== Segment start ==
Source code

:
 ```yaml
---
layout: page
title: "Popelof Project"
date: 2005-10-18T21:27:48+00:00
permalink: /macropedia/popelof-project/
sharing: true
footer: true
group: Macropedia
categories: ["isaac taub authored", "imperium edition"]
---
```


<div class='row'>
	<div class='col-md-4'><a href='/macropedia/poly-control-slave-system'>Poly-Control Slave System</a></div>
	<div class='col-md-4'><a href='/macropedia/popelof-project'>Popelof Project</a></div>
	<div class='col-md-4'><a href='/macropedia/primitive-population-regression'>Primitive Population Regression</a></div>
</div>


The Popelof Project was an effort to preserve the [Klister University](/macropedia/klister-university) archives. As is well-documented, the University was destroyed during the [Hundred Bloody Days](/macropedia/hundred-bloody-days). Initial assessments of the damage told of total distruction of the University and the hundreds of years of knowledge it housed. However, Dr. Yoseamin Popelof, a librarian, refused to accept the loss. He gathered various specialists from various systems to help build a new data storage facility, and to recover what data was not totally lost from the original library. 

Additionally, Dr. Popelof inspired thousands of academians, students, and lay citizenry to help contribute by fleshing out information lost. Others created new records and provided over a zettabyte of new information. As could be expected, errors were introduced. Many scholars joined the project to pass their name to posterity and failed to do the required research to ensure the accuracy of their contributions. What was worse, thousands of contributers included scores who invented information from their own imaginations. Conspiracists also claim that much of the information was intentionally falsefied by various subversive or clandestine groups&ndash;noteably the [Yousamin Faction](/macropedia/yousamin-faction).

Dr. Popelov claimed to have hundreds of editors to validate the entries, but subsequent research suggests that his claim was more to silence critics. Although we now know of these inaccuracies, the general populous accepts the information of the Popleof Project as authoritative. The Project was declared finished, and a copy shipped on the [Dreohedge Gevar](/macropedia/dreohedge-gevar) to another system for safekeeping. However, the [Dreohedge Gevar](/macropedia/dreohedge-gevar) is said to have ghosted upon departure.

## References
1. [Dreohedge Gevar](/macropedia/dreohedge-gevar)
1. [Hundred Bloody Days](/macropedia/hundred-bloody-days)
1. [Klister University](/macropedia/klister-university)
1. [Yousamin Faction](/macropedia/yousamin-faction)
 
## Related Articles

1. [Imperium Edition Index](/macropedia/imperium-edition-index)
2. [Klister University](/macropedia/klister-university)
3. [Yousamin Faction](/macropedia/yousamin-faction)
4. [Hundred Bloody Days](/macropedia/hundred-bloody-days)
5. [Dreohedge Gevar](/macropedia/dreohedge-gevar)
== Segment end ==
§ TASK DESCRIPTION
Every line from the one containing "1. [Imperium Edition" through the end of the data must be repeated exactly, and no other line.

§ WRITTEN RESPONSE
1. [Imperium Edition Index](/macropedia/imperium-edition-index)
2. [Klister University](/macropedia/klister-university)
3. [Yousamin Faction](/macropedia/yousamin-faction)
4. [Hundred Bloody Days](/macropedia/hundred-bloody-days)
5. [Dreohedge Gevar](/macropedia/dreohedge-gevar)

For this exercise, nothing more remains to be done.